DATA FOR THIS TASK section start

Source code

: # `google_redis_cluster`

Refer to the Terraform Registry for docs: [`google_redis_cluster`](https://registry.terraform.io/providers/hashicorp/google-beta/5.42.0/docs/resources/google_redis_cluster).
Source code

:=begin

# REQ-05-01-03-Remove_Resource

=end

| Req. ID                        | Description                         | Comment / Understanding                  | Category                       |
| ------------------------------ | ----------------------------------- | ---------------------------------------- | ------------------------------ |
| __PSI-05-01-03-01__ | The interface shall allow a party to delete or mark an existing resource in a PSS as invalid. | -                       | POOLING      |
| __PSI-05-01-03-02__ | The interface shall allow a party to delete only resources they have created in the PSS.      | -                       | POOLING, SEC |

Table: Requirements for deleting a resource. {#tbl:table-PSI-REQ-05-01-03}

DATA FOR THIS TASK section end

Write out the material exactly as given.

#### EXERCISE OUTPUT:
Source code

: # `google_redis_cluster`

Refer to the Terraform Registry for docs: [`google_redis_cluster`](https://registry.terraform.io/providers/hashicorp/google-beta/5.42.0/docs/resources/google_redis_cluster).
Source code

:=begin

# REQ-05-01-03-Remove_Resource

=end

| Req. ID                        | Description                         | Comment / Understanding                  | Category                       |
| ------------------------------ | ----------------------------------- | ---------------------------------------- | ------------------------------ |
| __PSI-05-01-03-01__ | The interface shall allow a party to delete or mark an existing resource in a PSS as invalid. | -                       | POOLING      |
| __PSI-05-01-03-02__ | The interface shall allow a party to delete only resources they have created in the PSS.      | -                       | POOLING, SEC |

Table: Requirements for deleting a resource. {#tbl:table-PSI-REQ-05-01-03}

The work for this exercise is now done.